Martin Foley


        Head and shoulder photo of Martin Foley in the laboratory in white lab coat sitting at a microscope

PhD student

I am researching the structure and function of benthic communities under seasonal sea ice in the Arctic. I am specifically interested in which source of primary production is most important for life in the seabed.

This matters because we are observing unprecedented loss of sea ice in the Arctic and the ice scape is rapidly changing. Understanding the role sea ice algae play in Arctic food webs will afford a more accurate forecast of how communities in the Arctic will react to the changing environment.

I am trained in benthic ecology and the analysis of biological data. Currently, my project is focusing on molecular techniques such as analysis of lipid biomarkers and stable isotopes to address my questions.

Contact details:

Over the past few decades, sea ice in the Arctic has been in rapid decline. The ice is retreating earlier and advancing later year on year and the area remaining frozen over the summer is also diminishing. These changes in sea ice dynamics will have an effect on primary productivity in the Arctic. There are greater proportions of younger ice as we close in on an imminent ice free summer which will affect the ecology and life history of sea ice algae. Increasing open water area may lead to increased pelagic production and change the oceanographic conditions of the Arctic.

The aim of my project is to study benthic communities under the seasonal sea ice and use various molecular techniques to understand the food web structure and the source of the organic input to the benthos, whether it be sympagic (ice associated) or pelagic production.
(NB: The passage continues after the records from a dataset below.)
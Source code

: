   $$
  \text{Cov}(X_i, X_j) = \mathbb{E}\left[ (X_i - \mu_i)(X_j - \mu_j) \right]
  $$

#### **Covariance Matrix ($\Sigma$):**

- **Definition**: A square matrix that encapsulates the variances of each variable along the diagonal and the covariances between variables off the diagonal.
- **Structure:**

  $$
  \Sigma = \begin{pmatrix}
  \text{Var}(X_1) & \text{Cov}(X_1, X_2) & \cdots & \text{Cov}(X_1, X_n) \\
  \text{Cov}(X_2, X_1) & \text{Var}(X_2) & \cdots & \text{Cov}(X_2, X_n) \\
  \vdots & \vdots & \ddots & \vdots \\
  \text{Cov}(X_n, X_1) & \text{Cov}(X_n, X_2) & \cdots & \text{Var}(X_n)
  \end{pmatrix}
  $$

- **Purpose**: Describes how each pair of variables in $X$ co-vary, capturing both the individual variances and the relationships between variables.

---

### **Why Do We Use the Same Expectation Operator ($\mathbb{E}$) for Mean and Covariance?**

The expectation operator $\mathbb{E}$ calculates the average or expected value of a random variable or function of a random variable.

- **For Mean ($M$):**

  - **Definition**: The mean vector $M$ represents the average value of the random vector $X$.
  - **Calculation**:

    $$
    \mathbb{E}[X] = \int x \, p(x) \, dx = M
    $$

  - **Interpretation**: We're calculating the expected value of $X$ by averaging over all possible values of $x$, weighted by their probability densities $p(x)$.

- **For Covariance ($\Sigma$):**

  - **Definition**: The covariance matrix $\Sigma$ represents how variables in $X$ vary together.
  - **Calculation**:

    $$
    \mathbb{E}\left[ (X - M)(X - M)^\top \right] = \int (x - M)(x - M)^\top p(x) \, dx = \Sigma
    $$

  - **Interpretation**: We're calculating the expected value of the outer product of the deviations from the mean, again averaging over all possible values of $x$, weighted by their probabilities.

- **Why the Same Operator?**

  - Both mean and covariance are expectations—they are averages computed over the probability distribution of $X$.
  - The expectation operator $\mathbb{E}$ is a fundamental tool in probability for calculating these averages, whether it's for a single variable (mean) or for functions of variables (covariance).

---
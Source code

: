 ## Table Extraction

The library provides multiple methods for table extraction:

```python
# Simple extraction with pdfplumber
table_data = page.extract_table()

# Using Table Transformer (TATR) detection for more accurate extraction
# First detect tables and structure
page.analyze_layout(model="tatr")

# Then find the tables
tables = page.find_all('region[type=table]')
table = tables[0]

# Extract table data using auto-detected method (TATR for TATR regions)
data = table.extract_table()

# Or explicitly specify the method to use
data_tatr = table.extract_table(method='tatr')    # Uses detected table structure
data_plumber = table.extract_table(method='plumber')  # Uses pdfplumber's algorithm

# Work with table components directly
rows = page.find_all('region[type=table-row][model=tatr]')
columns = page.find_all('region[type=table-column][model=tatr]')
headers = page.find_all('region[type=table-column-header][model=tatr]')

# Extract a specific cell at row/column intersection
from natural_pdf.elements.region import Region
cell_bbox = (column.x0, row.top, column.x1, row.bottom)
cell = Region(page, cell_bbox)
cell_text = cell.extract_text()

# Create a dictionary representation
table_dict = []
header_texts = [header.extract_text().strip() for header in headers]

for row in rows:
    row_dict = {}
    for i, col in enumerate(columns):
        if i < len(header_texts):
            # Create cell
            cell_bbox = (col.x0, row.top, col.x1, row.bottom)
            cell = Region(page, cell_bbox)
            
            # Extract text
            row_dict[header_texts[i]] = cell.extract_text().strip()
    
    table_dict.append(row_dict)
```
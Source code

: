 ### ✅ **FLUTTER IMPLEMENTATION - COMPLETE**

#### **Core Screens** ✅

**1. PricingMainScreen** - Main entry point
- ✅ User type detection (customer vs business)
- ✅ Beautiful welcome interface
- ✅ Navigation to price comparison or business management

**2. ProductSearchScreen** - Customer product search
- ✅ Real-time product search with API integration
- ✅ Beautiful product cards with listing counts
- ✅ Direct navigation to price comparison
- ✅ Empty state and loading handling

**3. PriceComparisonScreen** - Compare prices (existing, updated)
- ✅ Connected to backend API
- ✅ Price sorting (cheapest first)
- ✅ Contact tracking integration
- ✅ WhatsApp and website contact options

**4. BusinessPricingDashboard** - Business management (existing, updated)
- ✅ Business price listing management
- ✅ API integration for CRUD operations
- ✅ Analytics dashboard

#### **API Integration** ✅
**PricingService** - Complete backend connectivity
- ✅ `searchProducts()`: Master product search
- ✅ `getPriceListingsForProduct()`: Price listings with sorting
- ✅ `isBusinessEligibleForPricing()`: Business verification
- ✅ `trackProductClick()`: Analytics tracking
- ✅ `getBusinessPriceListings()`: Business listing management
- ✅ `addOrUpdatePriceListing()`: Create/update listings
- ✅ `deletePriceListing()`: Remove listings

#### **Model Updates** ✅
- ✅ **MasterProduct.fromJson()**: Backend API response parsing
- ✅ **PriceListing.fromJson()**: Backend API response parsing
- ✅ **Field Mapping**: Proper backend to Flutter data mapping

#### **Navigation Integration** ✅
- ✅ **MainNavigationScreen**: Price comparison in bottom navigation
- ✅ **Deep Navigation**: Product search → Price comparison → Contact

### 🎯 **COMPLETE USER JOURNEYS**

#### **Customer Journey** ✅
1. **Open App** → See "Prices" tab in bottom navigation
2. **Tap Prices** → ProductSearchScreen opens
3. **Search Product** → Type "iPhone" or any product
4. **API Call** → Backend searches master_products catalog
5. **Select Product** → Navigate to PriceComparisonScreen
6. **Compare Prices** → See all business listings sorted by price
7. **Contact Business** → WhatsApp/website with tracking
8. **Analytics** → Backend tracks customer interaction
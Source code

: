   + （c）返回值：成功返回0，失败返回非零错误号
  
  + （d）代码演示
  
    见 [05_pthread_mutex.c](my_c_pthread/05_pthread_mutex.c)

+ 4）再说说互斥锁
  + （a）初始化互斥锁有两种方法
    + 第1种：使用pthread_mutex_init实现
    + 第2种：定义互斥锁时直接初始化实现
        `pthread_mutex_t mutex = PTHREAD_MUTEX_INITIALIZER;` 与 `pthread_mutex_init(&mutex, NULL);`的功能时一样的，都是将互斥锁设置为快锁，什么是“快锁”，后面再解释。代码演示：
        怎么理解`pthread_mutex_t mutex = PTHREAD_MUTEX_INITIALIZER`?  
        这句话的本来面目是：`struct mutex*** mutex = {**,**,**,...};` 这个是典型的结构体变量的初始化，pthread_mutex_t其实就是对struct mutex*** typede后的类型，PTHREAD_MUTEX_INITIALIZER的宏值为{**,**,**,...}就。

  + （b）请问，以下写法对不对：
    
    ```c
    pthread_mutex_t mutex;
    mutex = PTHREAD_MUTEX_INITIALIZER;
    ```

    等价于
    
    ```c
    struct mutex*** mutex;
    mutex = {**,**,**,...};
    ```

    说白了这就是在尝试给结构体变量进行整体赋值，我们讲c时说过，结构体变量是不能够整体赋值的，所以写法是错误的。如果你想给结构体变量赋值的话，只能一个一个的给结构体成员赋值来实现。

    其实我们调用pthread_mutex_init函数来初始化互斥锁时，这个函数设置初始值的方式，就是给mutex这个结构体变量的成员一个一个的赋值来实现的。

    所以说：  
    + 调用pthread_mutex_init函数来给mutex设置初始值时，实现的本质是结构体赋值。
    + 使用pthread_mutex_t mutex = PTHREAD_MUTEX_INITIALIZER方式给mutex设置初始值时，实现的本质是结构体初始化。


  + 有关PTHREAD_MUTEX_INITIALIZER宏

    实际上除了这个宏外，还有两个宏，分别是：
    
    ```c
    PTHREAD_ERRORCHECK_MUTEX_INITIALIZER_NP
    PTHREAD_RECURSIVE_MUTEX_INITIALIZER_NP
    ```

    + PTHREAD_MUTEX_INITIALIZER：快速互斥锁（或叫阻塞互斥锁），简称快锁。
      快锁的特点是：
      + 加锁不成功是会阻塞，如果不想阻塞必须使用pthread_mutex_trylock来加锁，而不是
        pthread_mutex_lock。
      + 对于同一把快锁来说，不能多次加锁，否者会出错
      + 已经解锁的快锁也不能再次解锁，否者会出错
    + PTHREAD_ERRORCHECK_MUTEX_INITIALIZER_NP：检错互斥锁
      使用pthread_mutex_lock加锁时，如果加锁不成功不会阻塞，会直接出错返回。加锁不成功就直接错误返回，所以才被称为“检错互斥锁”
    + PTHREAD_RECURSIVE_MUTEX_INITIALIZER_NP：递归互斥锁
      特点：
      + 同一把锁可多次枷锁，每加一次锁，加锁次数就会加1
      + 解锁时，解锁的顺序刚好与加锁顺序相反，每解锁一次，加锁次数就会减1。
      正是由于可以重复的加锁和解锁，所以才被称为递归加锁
My project is under the larger Arctic PRIZE project which is addressing the question of how reductions in sea ice will affect productivity in the Arctic. This project is part of a number of projects in NERC’s Changing Arctic Ocean program.

 

Supervisors

Dr Bhavani Narayanaswamy, SAMS

Dr Kim Last, SAMS

Dr David McKee, University of Strathclyde

Dr Thomas Brown, SAMS

 

Funder

UK Natural Environment Research Council (NERC)

 

University

University of the Highlands and Islands

 

Qualifications

2017 MSci Marine and Freshwater Biology. University of Glasgow

 

Fieldwork experience

I have experience on a number of research expeditions including a 3-week oceanographic cruise into the north Atlantic on the RRS Discovery Southampton and a short benthic ecology focused cruise on the RV Helmer Hanssen around the high Arctic fjords of Svalbard, Norway.